(Saved entries)
· · · · · · ·

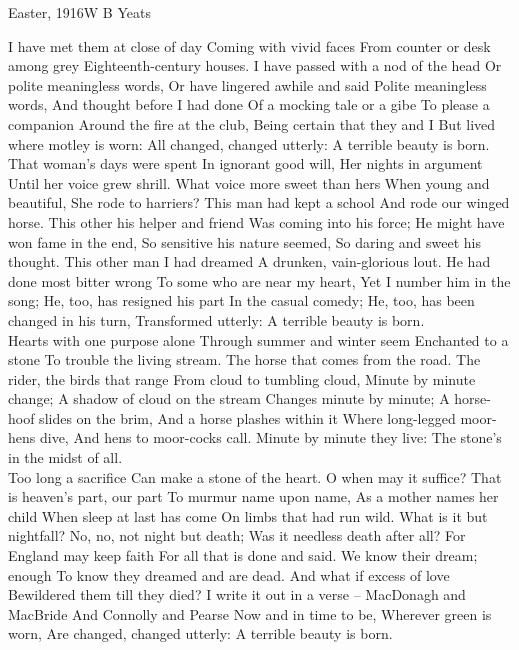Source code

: \begin{poem}{Easter, 1916}{W B Yeats}

I have met them at close of day 
Coming with vivid faces 
From counter or desk among grey 
Eighteenth-century houses. 
I have passed with a nod of the head 
Or polite meaningless words, 
Or have lingered awhile and said 
Polite meaningless words, 
And thought before I had done 
Of a mocking tale or a gibe 
To please a companion 
Around the fire at the club, 
Being certain that they and I 
But lived where motley is worn: 
All changed, changed utterly: 
A terrible beauty is born.\\

That woman's days were spent 
In ignorant good will, 
Her nights in argument 
Until her voice grew shrill. 
What voice more sweet than hers 
When young and beautiful, 
She rode to harriers? 
This man had kept a school 
And rode our winged horse. 
This other his helper and friend 
Was coming into his force; 
He might have won fame in the end, 
So sensitive his nature seemed, 
So daring and sweet his thought. 
This other man I had dreamed 
A drunken, vain-glorious lout. 
He had done most bitter wrong 
To some who are near my heart, 
Yet I number him in the song; 
He, too, has resigned his part 
In the casual comedy; 
He, too, has been changed in his turn, 
Transformed utterly: 
A terrible beauty is born.\\

Hearts with one purpose alone 
Through summer and winter seem 
Enchanted to a stone 
To trouble the living stream. 
The horse that comes from the road. 
The rider, the birds that range 
From cloud to tumbling cloud, 
Minute by minute change; 
A shadow of cloud on the stream 
Changes minute by minute; 
A horse-hoof slides on the brim, 
And a horse plashes within it 
Where long-legged moor-hens dive, 
And hens to moor-cocks call. 
Minute by minute they live: 
The stone's in the midst of all.\\

Too long a sacrifice 
Can make a stone of the heart. 
O when may it suffice? 
That is heaven's part, our part 
To murmur name upon name, 
As a mother names her child 
When sleep at last has come 
On limbs that had run wild. 
What is it but nightfall? 
No, no, not night but death; 
Was it needless death after all? 
For England may keep faith 
For all that is done and said. 
We know their dream; enough 
To know they dreamed and are dead. 
And what if excess of love 
Bewildered them till they died? 
I write it out in a verse -- 
MacDonagh and MacBride 
And Connolly and Pearse 
Now and in time to be, 
Wherever green is worn, 
Are changed, changed utterly: 
A terrible beauty is born. \\
\end{poem}


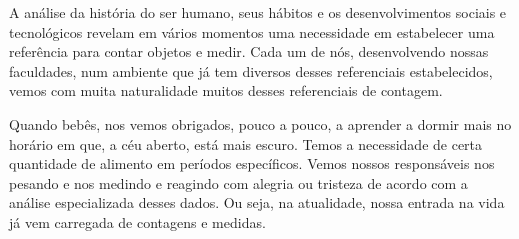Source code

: A análise da história do ser humano, seus hábitos e os desenvolvimentos sociais e tecnológicos revelam em vários momentos uma necessidade em estabelecer uma referência para contar objetos e medir. Cada um de nós, desenvolvendo nossas faculdades, num ambiente que já tem diversos desses referenciais estabelecidos, vemos com muita naturalidade muitos desses referenciais de contagem.

Quando bebês, nos vemos obrigados, pouco a pouco, a aprender a dormir mais no horário em que, a céu aberto, está mais escuro. Temos a necessidade de certa quantidade de alimento em períodos específicos. Vemos nossos responsáveis nos pesando e nos medindo e reagindo com alegria ou tristeza de acordo com a análise especializada desses dados. Ou seja, na atualidade, nossa entrada na vida já vem carregada de contagens e medidas.

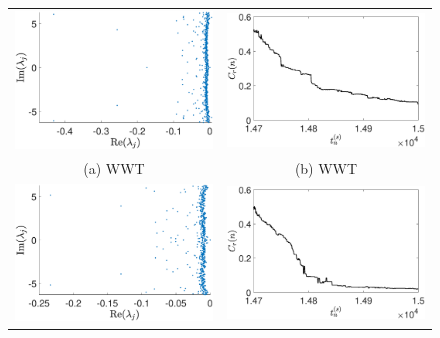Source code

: \documentclass[a4paper,11pt]{article}
\begin{document}
\begin{figure}[!ht]
\centering
\begin{tabular}{cc}
\includegraphics[width=.525\textwidth]{full_spec_wwt_K_256_Lx_128_tf_1_pt5e4} &\hspace{-25pt} \includegraphics[width=.525\textwidth]{cratio_wwt_K_256_Lx_128_tf_1pt5e4}\\
(a) WWT & (b) WWT\\
\includegraphics[width=.525\textwidth]{full_spec_lf_K_256_Lx_128_tf_1_pt5e4} &\hspace{-25pt} \includegraphics[width=.525\textwidth]{cratio_lfforce_K_256_Lx_128_tf_1pt5e4}\\

\end{tabular}
\end{figure}
\end{document}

· · · · · · ·

● Work required:
Once the line with "The rider, the birds that range" is found in the records above, print exactly that line and every line after it through the line with "And Connolly and Pearse".

● Response to the task:
The rider, the birds that range 
From cloud to tumbling cloud, 
Minute by minute change; 
A shadow of cloud on the stream 
Changes minute by minute; 
A horse-hoof slides on the brim, 
And a horse plashes within it 
Where long-legged moor-hens dive, 
And hens to moor-cocks call. 
Minute by minute they live: 
The stone's in the midst of all.\\

Too long a sacrifice 
Can make a stone of the heart. 
O when may it suffice? 
That is heaven's part, our part 
To murmur name upon name, 
As a mother names her child 
When sleep at last has come 
On limbs that had run wild. 
What is it but nightfall? 
No, no, not night but death; 
Was it needless death after all? 
For England may keep faith 
For all that is done and said. 
We know their dream; enough 
To know they dreamed and are dead. 
And what if excess of love 
Bewildered them till they died? 
I write it out in a verse -- 
MacDonagh and MacBride 
And Connolly and Pearse 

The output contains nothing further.